## What this task involves:
Return each line of the entries that holds the string "functioning".

## Records from a collection:

Content starts

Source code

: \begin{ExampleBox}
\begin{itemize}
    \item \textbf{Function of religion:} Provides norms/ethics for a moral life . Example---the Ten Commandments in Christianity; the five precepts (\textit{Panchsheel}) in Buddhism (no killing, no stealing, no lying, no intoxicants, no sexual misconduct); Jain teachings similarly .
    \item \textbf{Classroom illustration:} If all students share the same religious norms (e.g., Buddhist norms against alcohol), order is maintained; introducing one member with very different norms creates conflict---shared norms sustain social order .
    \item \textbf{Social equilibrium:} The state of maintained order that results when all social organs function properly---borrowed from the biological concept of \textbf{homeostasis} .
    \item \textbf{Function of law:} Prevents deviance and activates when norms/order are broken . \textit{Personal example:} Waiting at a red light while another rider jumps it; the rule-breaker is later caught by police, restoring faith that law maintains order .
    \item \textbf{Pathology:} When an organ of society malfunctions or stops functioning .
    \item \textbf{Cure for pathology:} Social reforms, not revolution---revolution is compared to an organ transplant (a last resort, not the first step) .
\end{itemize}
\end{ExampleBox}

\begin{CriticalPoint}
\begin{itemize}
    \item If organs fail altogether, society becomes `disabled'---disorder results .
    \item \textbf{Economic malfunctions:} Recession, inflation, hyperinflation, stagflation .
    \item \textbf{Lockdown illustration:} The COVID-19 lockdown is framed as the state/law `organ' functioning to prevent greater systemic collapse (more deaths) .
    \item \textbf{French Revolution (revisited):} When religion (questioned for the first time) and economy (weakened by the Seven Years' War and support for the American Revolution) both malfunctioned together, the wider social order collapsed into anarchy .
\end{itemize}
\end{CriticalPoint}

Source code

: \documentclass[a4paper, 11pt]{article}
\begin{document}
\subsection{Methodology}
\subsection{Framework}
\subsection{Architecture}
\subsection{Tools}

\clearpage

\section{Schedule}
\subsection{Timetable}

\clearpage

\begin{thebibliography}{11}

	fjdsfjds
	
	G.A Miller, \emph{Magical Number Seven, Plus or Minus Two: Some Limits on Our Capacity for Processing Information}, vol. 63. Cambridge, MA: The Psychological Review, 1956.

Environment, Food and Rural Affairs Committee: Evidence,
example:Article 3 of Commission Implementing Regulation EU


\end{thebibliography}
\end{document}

Content ends

## Worked solution:
    \item \textbf{Pathology:} When an organ of society malfunctions or stops functioning .
    \item \textbf{Lockdown illustration:} The COVID-19 lockdown is framed as the state/law `organ' functioning to prevent greater systemic collapse (more deaths) .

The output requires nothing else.